Ben-Artzi is due 15% of this sum, or $16.5 million. In an opinion piece in The Financial Times on Thursday, he revealed that he had rejected the payout.
"But Deutsche did not commit this wrongdoing. Deutsche was the victim. To be precise, the bank's shareholders and its rank-and-file employees who are now losing their jobs in droves are the primary victims.
"Meanwhile, top executives retired with multimillion-dollar bonuses based on the misrepresentation of the bank's balance sheet. It is therefore especially disappointing that in 2015, after a lengthy investigation helped by multiple whistleblowers, the SEC imposed a fine on Deutsche's shareholders instead of the managers responsible."
And then (emphasis ours):
"Although I need the money now more than ever, I will not join the looting of the very people I was hired to protect. I never intended to turn a job in risk management into a crusade, but after suffering at the hands of the Deutsche executives I will not join them simply because I cannot beat them.
"I request that my share of the award be given to Deutsche and its stakeholders, and the award money clawed back from the bonuses paid to the Deutsche executives, especially the former top SEC attorneys.
"I would then be happy to collect any award for which I am eligible."
Talk about making a statement.
In his piece, Ben-Artzi really homes in on two hot-button issues that get a lot of people on Wall Street uncomfortable: the revolving door between Wall Street and the regulator, and the regulators' propensity to fine the firm, rather than the individual.
For example, bank supervisors at the Fed can't join a bank they had been supervising for a year after leaving.
Still, the relationship between Wall Street banks and the regulators supervising them continues to be a focus.
For example, a former Fed employee called Jason Gross last year admitted to leaking confidential government information to Rohit Bansal, a banker at Goldman Sachs.
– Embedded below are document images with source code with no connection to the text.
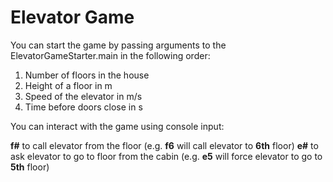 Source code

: # Elevator Game

You can start the game by passing arguments to the ElevatorGameStarter.main in the following order:
1. Number of floors in the house
2. Height of a floor in m
3. Speed of the elevator in m/s
4. Time before doors close in s


You can interact with the game using console input:

**f#** to call elevator from the floor
  (e.g. **f6** will call elevator to **6th** floor)
**e#** to ask elevator to go to floor from the cabin 
  (e.g. **e5** will force elevator to go to **5th** floor)
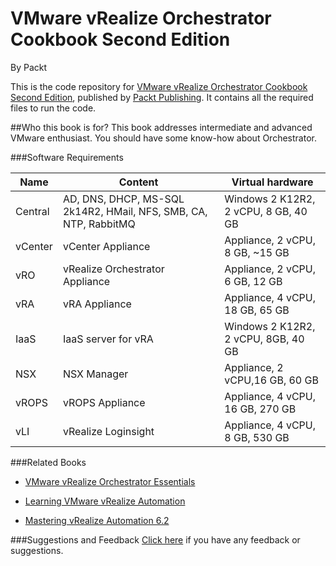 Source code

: # VMware vRealize Orchestrator Cookbook Second Edition
By Packt



This is the code repository for [VMware vRealize Orchestrator Cookbook Second Edition](https://www.packtpub.com/virtualization-and-cloud/vmware-vrealize-orchestrator-cookbook-second-edition?utm_source=github&utm_medium=repository&utm_campaign=9781786462787), published by [Packt Publishing](https://www.packtpub.com/). It contains all the required files to run the code.

##Who this book is for?
This book addresses intermediate and advanced VMware enthusiast. You should have
some know-how about Orchestrator. 

###Software Requirements

|Name| Content| Virtual hardware|
|----|--------|-----------------|
Central |AD, DNS, DHCP, MS-SQL 2k14R2, HMail, NFS, SMB, CA, NTP, RabbitMQ|Windows 2 K12R2, 2 vCPU, 8 GB, 40 GB|
vCenter| vCenter Appliance| Appliance, 2 vCPU, 8 GB, ~15 GB|
vRO| vRealize Orchestrator Appliance| Appliance, 2 vCPU, 6 GB, 12 GB|
vRA |vRA Appliance |Appliance, 4 vCPU, 18 GB, 65 GB|
IaaS |IaaS server for vRA |Windows 2 K12R2, 2 vCPU, 8GB, 40 GB|
NSX| NSX Manager |Appliance, 2 vCPU,16 GB, 60 GB|
vROPS| vROPS Appliance |Appliance, 4 vCPU, 16 GB, 270 GB|
vLI |vRealize Loginsight |Appliance, 4 vCPU, 8 GB, 530 GB|

###Related Books

* [VMware vRealize Orchestrator Essentials](https://www.packtpub.com/virtualization-and-cloud/vmware-vrealize-orchestrator-essentials?utm_source=github&utm_medium=repository&utm_campaign=9781785884245)

* [Learning VMware vRealize Automation](https://www.packtpub.com/virtualization-and-cloud/learning-vmware-vrealize-automation?utm_source=github&utm_medium=repository&utm_campaign=9781785885839)

* [Mastering vRealize Automation 6.2](https://www.packtpub.com/virtualization-and-cloud/mastering-vrealize-automation-62?utm_source=github&utm_medium=repository&utm_campaign=9781782173779)

###Suggestions and Feedback
 [Click here](https://docs.google.com/forms/d/e/1FAIpQLSe5qwunkGf6PUvzPirPDtuy1Du5Rlzew23UBp2S-P3wB-GcwQ/viewform) if you have any feedback or suggestions.


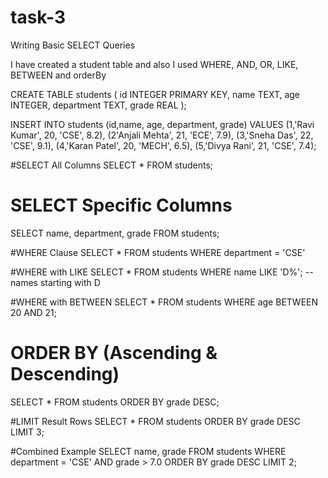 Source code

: # task-3
 Writing Basic SELECT Queries



I have created a student table and also I used WHERE, AND, OR, LIKE, BETWEEN and orderBy    

CREATE TABLE students (
    id INTEGER PRIMARY KEY,
    name TEXT,
    age INTEGER,
    department TEXT,
    grade REAL
);

INSERT INTO students (id,name, age, department, grade) VALUES
(1,'Ravi Kumar', 20, 'CSE', 8.2),
(2'Anjali Mehta', 21, 'ECE', 7.9),
(3,'Sneha Das', 22, 'CSE', 9.1),
(4,'Karan Patel', 20, 'MECH', 6.5),
(5,'Divya Rani', 21, 'CSE', 7.4);

#SELECT All Columns
SELECT * FROM students;

# SELECT Specific Columns
SELECT name, department, grade FROM students;

#WHERE Clause
SELECT * FROM students
WHERE department = 'CSE'

#WHERE with LIKE
SELECT * FROM students
WHERE name LIKE 'D%';  -- names starting with D

#WHERE with BETWEEN
SELECT * FROM students
WHERE age BETWEEN 20 AND 21;

# ORDER BY (Ascending & Descending)
SELECT * FROM students
ORDER BY grade DESC;

#LIMIT Result Rows
SELECT * FROM students
ORDER BY grade DESC
LIMIT 3;

#Combined Example
SELECT name, grade FROM students
WHERE department = 'CSE' AND grade > 7.0
ORDER BY grade DESC
LIMIT 2;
They pleaded guilty to theft of government property in November.
Then there is the lack of individual convictions.
Earlier this year, Jean Eaglesham and Anupreeta Das from The Wall Street Journal carried out a study on the 156 criminal and civil cases brought by various regulators including the Justice Department and the Securities and Exchange Commission against the 10 largest Wall Street banks in the past seven years.
Less than one in five of those cases, or 19% of them, identified or charged an individual.
It's part of the reason why Hillary Clinton has made reining in Wall Street part of her presidential campaign pitch. "There should be no bank too big to fail and no individual too big to jail." -Hillary #DemDebate
"There should be no bank too big to fail and no individual too big to jail." -Hillary #DemDebate- Hillary Clinton (@HillaryClinton) January 18, 2016
In turning down $16.5 million, Eric Ben-Artzi made his stand in one of the most dramatic ways possible.